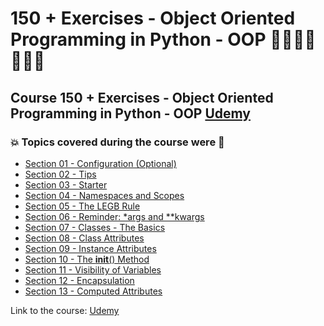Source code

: # 150 + Exercises - Object Oriented Programming in Python - OOP 👩🏻‍💻🤯🐍🤖💽
## Course 150 + Exercises - Object Oriented Programming in Python - OOP [Udemy](https://www.udemy.com/course/exercises-object-oriented-programming-in-python-oop-course/)
### 💥 Topics covered during the course were 🚀
- [Section 01 - Configuration (Optional)](https://github.com/romulovieira777/150_Exercises_Object_Oriented_Programming_in_Python_OOP/tree/main/Section_01_Configuration_Optional)
- [Section 02 - Tips](https://github.com/romulovieira777/150_Exercises_Object_Oriented_Programming_in_Python_OOP/tree/main/Section_02_Tips)
- [Section 03 - Starter](https://github.com/romulovieira777/150_Exercises_Object_Oriented_Programming_in_Python_OOP/tree/main/Section_03_Starter)
- [Section 04 - Namespaces and Scopes](https://github.com/romulovieira777/150_Exercises_Object_Oriented_Programming_in_Python_OOP/tree/main/Section_04_Namespaces_and_Scopes)
- [Section 05 - The LEGB Rule](https://github.com/romulovieira777/150_Exercises_Object_Oriented_Programming_in_Python_OOP/tree/main/Section_05_The_LEGB_Rule)
- [Section 06 - Reminder: *args and **kwargs](https://github.com/romulovieira777/150_Exercises_Object_Oriented_Programming_in_Python_OOP/tree/main/Section_06_Reminder_args_and_kwargs)
- [Section 07 - Classes - The Basics](https://github.com/romulovieira777/150_Exercises_Object_Oriented_Programming_in_Python_OOP/tree/main/Section_07_Classes_The_Basics)
- [Section 08 - Class Attributes](https://github.com/romulovieira777/150_Exercises_Object_Oriented_Programming_in_Python_OOP/tree/main/Section_08_Class_Attributes)
- [Section 09 - Instance Attributes](https://github.com/romulovieira777/150_Exercises_Object_Oriented_Programming_in_Python_OOP/tree/main/Section_09_Instance_Attributes)
- [Section 10 - The __init__() Method](https://github.com/romulovieira777/150_Exercises_Object_Oriented_Programming_in_Python_OOP/tree/main/Section_10_The_init_Method)
- [Section 11 - Visibility of Variables](https://github.com/romulovieira777/150_Exercises_Object_Oriented_Programming_in_Python_OOP/tree/main/Section_11_Visibility_of_Variables)
- [Section 12 - Encapsulation](https://github.com/romulovieira777/150_Exercises_Object_Oriented_Programming_in_Python_OOP/tree/main/Section_12_Encapsulation)
- [Section 13 - Computed Attributes]()

Link to the course: [Udemy](https://www.udemy.com/course/exercises-object-oriented-programming-in-python-oop-course/)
- - -
Leaving every picture out, write out exactly the lines from the beginning of the listing above to the line with "Python - OOP 👩🏻‍💻🤯🐍🤖💽", inclusive.

## Result of the exercise
Source code

: # 150 + Exercises - Object Oriented Programming in Python - OOP 👩🏻‍💻🤯🐍🤖💽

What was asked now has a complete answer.